**Listed entries:**

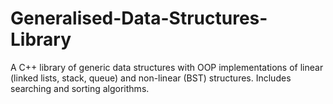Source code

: # Generalised-Data-Structures-Library
A C++ library of generic data structures with OOP implementations of linear (linked lists, stack, queue) and non-linear (BST) structures. Includes searching and sorting algorithms. 
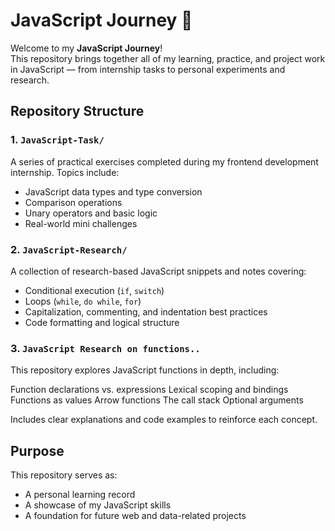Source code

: # JavaScript Journey 🚀

Welcome to my **JavaScript Journey**!  
This repository brings together all of my learning, practice, and project work in JavaScript — from internship tasks to personal experiments and research.

##  Repository Structure

### 1. `JavaScript-Task/`
A series of practical exercises completed during my frontend development internship. Topics include:
- JavaScript data types and type conversion
- Comparison operations
- Unary operators and basic logic
- Real-world mini challenges

### 2. `JavaScript-Research/`
A collection of research-based JavaScript snippets and notes covering:
- Conditional execution (`if`, `switch`)
- Loops (`while`, `do while`, `for`)
- Capitalization, commenting, and indentation best practices
- Code formatting and logical structure

### 3. `JavaScript Research on functions..`
This repository explores JavaScript functions in depth, including:

Function declarations vs. expressions
Lexical scoping and bindings
Functions as values
Arrow functions
The call stack
Optional arguments

Includes clear explanations and code examples to reinforce each concept.

## Purpose

This repository serves as:
-  A personal learning record
-  A showcase of my JavaScript skills
-  A foundation for future web and data-related projects


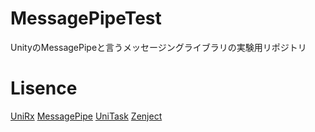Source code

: # MessagePipeTest
UnityのMessagePipeと言うメッセージングライブラリの実験用リポジトリ

# Lisence

[UniRx](https://github.com/neuecc/UniRx)
[MessagePipe](https://github.com/Cysharp/MessagePipe)
[UniTask](https://github.com/Cysharp/UniTask)
[Zenject](https://github.com/modesttree/Zenject)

**Directions for this task:** None of the pictures belongs in the answer, but all the entries must be repeated exactly.

**Task output:**
Source code

: # Generalised-Data-Structures-Library
A C++ library of generic data structures with OOP implementations of linear (linked lists, stack, queue) and non-linear (BST) structures. Includes searching and sorting algorithms. 
Source code

: # JavaScript Journey 🚀

Welcome to my **JavaScript Journey**!  
This repository brings together all of my learning, practice, and project work in JavaScript — from internship tasks to personal experiments and research.

##  Repository Structure

### 1. `JavaScript-Task/`
A series of practical exercises completed during my frontend development internship. Topics include:
- JavaScript data types and type conversion
- Comparison operations
- Unary operators and basic logic
- Real-world mini challenges

### 2. `JavaScript-Research/`
A collection of research-based JavaScript snippets and notes covering:
- Conditional execution (`if`, `switch`)
- Loops (`while`, `do while`, `for`)
- Capitalization, commenting, and indentation best practices
- Code formatting and logical structure

### 3. `JavaScript Research on functions..`
This repository explores JavaScript functions in depth, including:

Function declarations vs. expressions
Lexical scoping and bindings
Functions as values
Arrow functions
The call stack
Optional arguments

Includes clear explanations and code examples to reinforce each concept.

## Purpose

This repository serves as:
-  A personal learning record
-  A showcase of my JavaScript skills
-  A foundation for future web and data-related projects


Source code

: # MessagePipeTest
UnityのMessagePipeと言うメッセージングライブラリの実験用リポジトリ

# Lisence

[UniRx](https://github.com/neuecc/UniRx)
[MessagePipe](https://github.com/Cysharp/MessagePipe)
[UniTask](https://github.com/Cysharp/UniTask)
[Zenject](https://github.com/modesttree/Zenject)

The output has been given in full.